* _MATERIAL FOR THIS EXERCISE_:
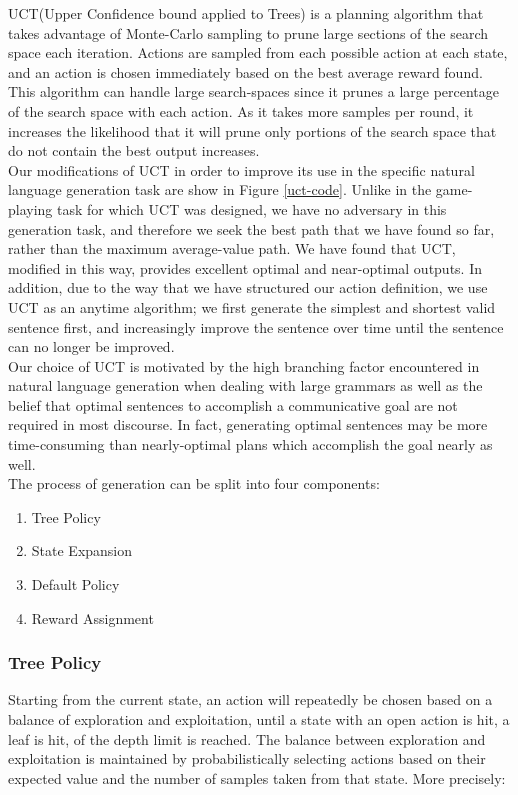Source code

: UCT(Upper Confidence bound applied to Trees) \cite{kocsis_bandit_2006} is a planning algorithm that takes advantage of
Monte-Carlo sampling to prune large sections of the search space each iteration. Actions are sampled from each possible
action at each state, and an action is chosen immediately based on the best average reward found. This algorithm can
handle large search-spaces since it prunes a large percentage of the search space with each action. As it takes more
samples per round, it increases the likelihood that it will prune only portions of the search space that do not contain
the best output increases.\\

Our modifications of UCT in order to improve its use in the specific natural language generation task are show in Figure
\ref{uct-code}. Unlike in the game-playing task for which UCT was designed, we have no adversary in this generation
task, and therefore we seek the best path that we have found so far, rather than the maximum average-value path. We have
found that UCT, modified in this way, provides excellent optimal and near-optimal outputs. In addition, due to the way
that we have structured our action definition, we use UCT as an anytime algorithm; we first generate the simplest and
shortest valid sentence first, and increasingly improve the sentence over time until the sentence can no longer be
improved.\\

Our choice of UCT is motivated by the high branching factor encountered in natural language generation when dealing with
large grammars as well as the belief that optimal sentences to accomplish a communicative goal are not required in most
discourse. In fact, generating optimal sentences may be more time-consuming than nearly-optimal plans which accomplish
the goal nearly as well.\\

The process of generation can be split into four components:
\begin{enumerate}
\item Tree Policy
\item State Expansion
\item Default Policy
\item Reward Assignment
\end{enumerate}

\subsubsection{Tree Policy}
Starting from the current state, an action will repeatedly be chosen based on a balance of exploration and exploitation,
until a state with an open action is hit, a leaf is hit, of the depth limit is reached. The balance between exploration
and exploitation is maintained by probabilistically selecting actions based on their expected value and the number of
samples taken from that state. More precisely:

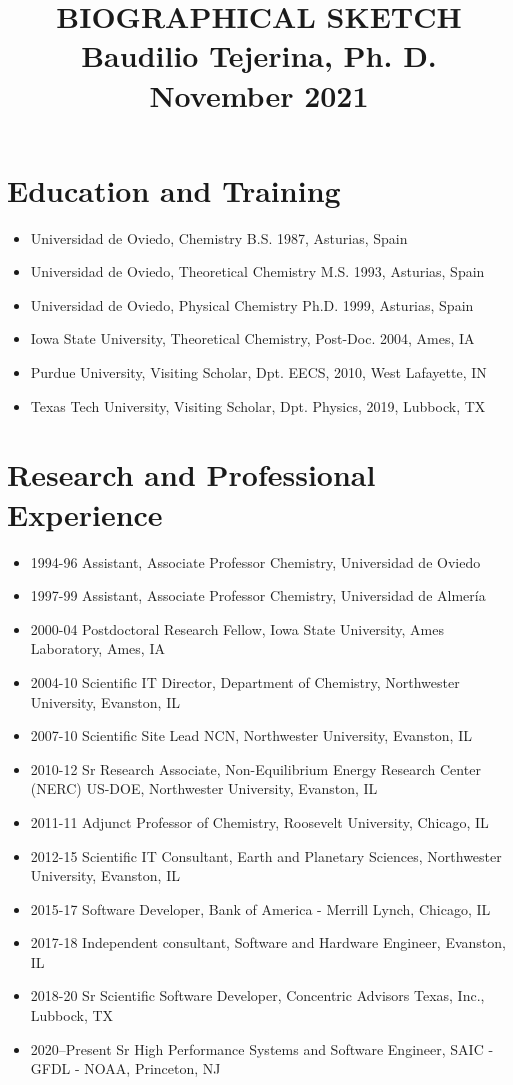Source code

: \documentclass{article}
\title{\textbf{\Large BIOGRAPHICAL SKETCH \\ Baudilio Tejerina, Ph. D. \\ November 2021} \\
}
\author{}
\date{}
\begin{document}
\maketitle
\thispagestyle{empty}
\pagestyle{plain}

\section*{Education and Training}
\begin{itemize}
\item Universidad de Oviedo, Chemistry B.S. 1987, Asturias, Spain
\item Universidad de Oviedo, Theoretical Chemistry M.S. 1993, Asturias, Spain
\item Universidad de Oviedo, Physical Chemistry Ph.D. 1999, Asturias, Spain
\item Iowa State University, Theoretical Chemistry, Post-Doc. 2004, Ames, IA
\item Purdue University, Visiting Scholar, Dpt. EECS, 2010, West Lafayette, IN
\item Texas Tech University, Visiting Scholar, Dpt. Physics, 2019, Lubbock, TX
\end{itemize}

\section*{Research and Professional Experience}
\begin{itemize}
\item 1994-96 Assistant, Associate Professor Chemistry, Universidad de Oviedo
\item 1997-99 Assistant, Associate Professor Chemistry, Universidad de Almer\'{i}a
\item 2000-04 Postdoctoral Research Fellow, Iowa State University, Ames Laboratory, Ames, IA
\item 2004-10 Scientific IT Director, Department of Chemistry, Northwester University, Evanston, IL
\item 2007-10 Scientific Site Lead NCN, Northwester University, Evanston, IL
\item 2010-12 Sr Research Associate, Non-Equilibrium Energy Research Center (NERC) US-DOE, Northwester University, Evanston, IL
\item 2011-11 Adjunct Professor of Chemistry, Roosevelt University, Chicago, IL
\item 2012-15 Scientific IT Consultant, Earth and Planetary Sciences, Northwester University, Evanston, IL
\item 2015-17 Software Developer, Bank of America - Merrill Lynch, Chicago, IL
\item 2017-18 Independent consultant, Software and Hardware Engineer, Evanston, IL
\item 2018-20 Sr Scientific Software Developer, Concentric Advisors Texas, Inc., Lubbock, TX
\item 2020--Present Sr High Performance Systems and Software Engineer, SAIC - GFDL - NOAA, Princeton, NJ

\end{itemize}
\end{document}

* _TASK STATEMENT_:
Pictures stay out; the data above is to be returned exactly.

* _PROBLEM SOLUTION_:
Source code

: UCT(Upper Confidence bound applied to Trees) \cite{kocsis_bandit_2006} is a planning algorithm that takes advantage of
Monte-Carlo sampling to prune large sections of the search space each iteration. Actions are sampled from each possible
action at each state, and an action is chosen immediately based on the best average reward found. This algorithm can
handle large search-spaces since it prunes a large percentage of the search space with each action. As it takes more
samples per round, it increases the likelihood that it will prune only portions of the search space that do not contain
the best output increases.\\

Our modifications of UCT in order to improve its use in the specific natural language generation task are show in Figure
\ref{uct-code}. Unlike in the game-playing task for which UCT was designed, we have no adversary in this generation
task, and therefore we seek the best path that we have found so far, rather than the maximum average-value path. We have
found that UCT, modified in this way, provides excellent optimal and near-optimal outputs. In addition, due to the way
that we have structured our action definition, we use UCT as an anytime algorithm; we first generate the simplest and
shortest valid sentence first, and increasingly improve the sentence over time until the sentence can no longer be
improved.\\

Our choice of UCT is motivated by the high branching factor encountered in natural language generation when dealing with
large grammars as well as the belief that optimal sentences to accomplish a communicative goal are not required in most
discourse. In fact, generating optimal sentences may be more time-consuming than nearly-optimal plans which accomplish
the goal nearly as well.\\

The process of generation can be split into four components:
\begin{enumerate}
\item Tree Policy
\item State Expansion
\item Default Policy
\item Reward Assignment
\end{enumerate}

\subsubsection{Tree Policy}
Starting from the current state, an action will repeatedly be chosen based on a balance of exploration and exploitation,
until a state with an open action is hit, a leaf is hit, of the depth limit is reached. The balance between exploration
and exploitation is maintained by probabilistically selecting actions based on their expected value and the number of
samples taken from that state. More precisely:

Source code

: \documentclass{article}
\title{\textbf{\Large BIOGRAPHICAL SKETCH \\ Baudilio Tejerina, Ph. D. \\ November 2021} \\
}
\author{}
\date{}
\begin{document}
\maketitle
\thispagestyle{empty}
\pagestyle{plain}

\section*{Education and Training}
\begin{itemize}
\item Universidad de Oviedo, Chemistry B.S. 1987, Asturias, Spain
\item Universidad de Oviedo, Theoretical Chemistry M.S. 1993, Asturias, Spain
\item Universidad de Oviedo, Physical Chemistry Ph.D. 1999, Asturias, Spain
\item Iowa State University, Theoretical Chemistry, Post-Doc. 2004, Ames, IA
\item Purdue University, Visiting Scholar, Dpt. EECS, 2010, West Lafayette, IN
\item Texas Tech University, Visiting Scholar, Dpt. Physics, 2019, Lubbock, TX
\end{itemize}

\section*{Research and Professional Experience}
\begin{itemize}
\item 1994-96 Assistant, Associate Professor Chemistry, Universidad de Oviedo
\item 1997-99 Assistant, Associate Professor Chemistry, Universidad de Almer\'{i}a
\item 2000-04 Postdoctoral Research Fellow, Iowa State University, Ames Laboratory, Ames, IA
\item 2004-10 Scientific IT Director, Department of Chemistry, Northwester University, Evanston, IL
\item 2007-10 Scientific Site Lead NCN, Northwester University, Evanston, IL
\item 2010-12 Sr Research Associate, Non-Equilibrium Energy Research Center (NERC) US-DOE, Northwester University, Evanston, IL
\item 2011-11 Adjunct Professor of Chemistry, Roosevelt University, Chicago, IL
\item 2012-15 Scientific IT Consultant, Earth and Planetary Sciences, Northwester University, Evanston, IL
\item 2015-17 Software Developer, Bank of America - Merrill Lynch, Chicago, IL
\item 2017-18 Independent consultant, Software and Hardware Engineer, Evanston, IL
\item 2018-20 Sr Scientific Software Developer, Concentric Advisors Texas, Inc., Lubbock, TX
\item 2020--Present Sr High Performance Systems and Software Engineer, SAIC - GFDL - NOAA, Princeton, NJ

\end{itemize}
\end{document}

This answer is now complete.